By Ben Mathis-Lilley

Israel’s campaign against Hamas in Gaza has created conflict on American college campuses, where some Jewish students believe that certain anti-war protest tactics and slogans amount to antisemitic harassment. The House Committee on Education held a hearing on the subject Wednesday with the presidents of Harvard, the University of Pennsylvania, and the Massachusetts Institute of Technology, a hearing which yielded explosive headlines thanks largely to Republican New York Rep. Elise Stefanik’s questioning of Harvard’s Claudine Gay and Penn’s Liz Magill. Stefanik repeatedly asked them whether “calling for the genocide of Jews” would constitute a violation of their campus codes of conduct, to which they replied that it would if it were “directed” toward certain individuals, but not necessarily in the abstract. Some observers, including many liberals, felt these answers were too legalistic and did not sufficiently condemn the real threat of rising antisemitism; others defended the presidents’ remarks on free-speech grounds. Either way it was a win for Stefanik, who was able to highlight a type of leftism that is generally perceived as a drag on Democrats in a way that will exacerbate intraparty tensions during an election year. Stefanik is also one of Congress’ most vocal supporters of Donald Trump, who has pursued the support of wildly antisemitic white supremacists for years and geared up for his current campaign by meeting with a right-wing media personality named Nick Fuentes who is well known for touting his admiration of Adolf Hitler. Big Stefanik hearing on the troubling Trump-Fuentes alliance coming soon, we assume.

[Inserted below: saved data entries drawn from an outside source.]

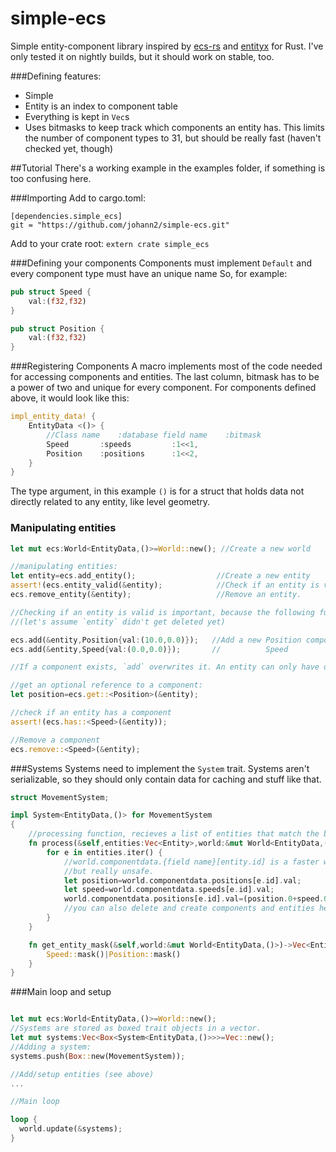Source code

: # simple-ecs
Simple entity-component library inspired by [ecs-rs](https://github.com/HeroesGrave/ecs-rs) and [entityx](https://github.com/alecthomas/entityx) for Rust. I've only tested it on nightly builds, but it should work on stable, too.

###Defining features:
* Simple
* Entity is an index to component table
* Everything is kept in ```Vec```s
* Uses bitmasks to keep track which components an entity has. This limits the number of component types to 31, but should be really fast (haven't checked yet, though)

##Tutorial
There's a working example in the examples folder, if something is too confusing here.

###Importing
Add to cargo.toml:
```
[dependencies.simple_ecs]
git = "https://github.com/johann2/simple-ecs.git"
```

Add to your crate root:
`extern crate simple_ecs`

###Defining your components
Components must implement `Default` and every component type must have an unique name
So, for example:
```rust
pub struct Speed {
    val:(f32,f32)
}

pub struct Position {
    val:(f32,f32)
}
```

###Registering Components
A macro implements most of the code needed for accessing components and entities.
The last column, bitmask has to be a power of two and unique for every component.
For components defined above, it would look like this:
```rust
impl_entity_data! {
	EntityData <()>	{
		//Class name	:database field name	:bitmask
		Speed		:speeds			:1<<1,
		Position	:positions		:1<<2,
	}
}
```
The type argument, in this example `()` is for a struct that holds data not directly related to any entity, like level geometry.

### Manipulating entities


```rust
let mut ecs:World<EntityData,()>=World::new(); //Create a new world

//manipulating entities:
let entity=ecs.add_entity();                  //Create a new entity
assert!(ecs.entity_valid(&entity);            //Check if an entity is valid
ecs.remove_entity(&entity);                   //Remove an entity.

//Checking if an entity is valid is important, because the following functions will panic if it isn't:
//(let's assume `entity` didn't get deleted yet)

ecs.add(&entity,Position{val:(10.0,0.0)});   //Add a new Position component
ecs.add(&entity,Speed{val:(0.0,0.0)});       //          Speed

//If a component exists, `add` overwrites it. An entity can only have one of every type of component.

//get an optional reference to a component:
let position=ecs.get::<Position>(&entity); 

//check if an entity has a component
assert!(ecs.has::<Speed>(&entity)); 

//Remove a component
ecs.remove::<Speed>(&entity);

```

###Systems
Systems need to implement the `System` trait. Systems aren't serializable, so they should only contain data for caching and stuff like that.

```rust
struct MovementSystem;

impl System<EntityData,()> for MovementSystem
{
	//processing function, recieves a list of entities that match the bitmask returned by get_entity_mask
	fn process(&self,entities:Vec<Entity>,world:&mut World<EntityData,()>)	{
		for e in entities.iter() {
			//world.componentdata.{field name}[entity.id] is a faster way to access components, 
			//but really unsafe.	
			let position=world.componentdata.positions[e.id].val;
			let speed=world.componentdata.speeds[e.id].val;
			world.componentdata.positions[e.id].val=(position.0+speed.0,position.1+speed.1);
			//you can also delete and create components and entities here without any problems
		}
	}

	fn get_entity_mask(&self,world:&mut World<EntityData,()>)->Vec<Entity>	{
		Speed::mask()|Position::mask()
	}
}
```

###Main loop and setup

```rust

let mut ecs:World<EntityData,()>=World::new();
//Systems are stored as boxed trait objects in a vector.
let mut systems:Vec<Box<System<EntityData,()>>>=Vec::new();
//Adding a system:
systems.push(Box::new(MovementSystem));

//Add/setup entities (see above)
...

//Main loop

loop {
  world.update(&systems);
}
```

Joe Biden’s 53-year-old son Hunter was indicted on Thursday, which is bad news for him—especially because this indictment is not related to the accusations of possessing a firearm while using illegal drugs that were in the news over the summer. He still faces those charges too, but has now been hit with nine additional counts of tax evasion. He’s accused, in federal court in Los Angeles, of failing to pay $1.4 million to the IRS over a five-year period. The prosecution is being spearheaded by special counsel David Weiss, the same person who is pursuing the gun/drug charges in Delaware, and the younger Biden’s attorneys say that Weiss is chasing small-time letter-of-the-law charges that wouldn’t be filed against a regular private citizen. (Hunter has, for instance, already paid back the $1.4 million he owed.) Neither case has had a noticeable effect on the older Biden’s popularity as president, or chances of being reelected. But that’s probably not much solace to Hunter given that he faces 17 years in jail on the tax accusations alone.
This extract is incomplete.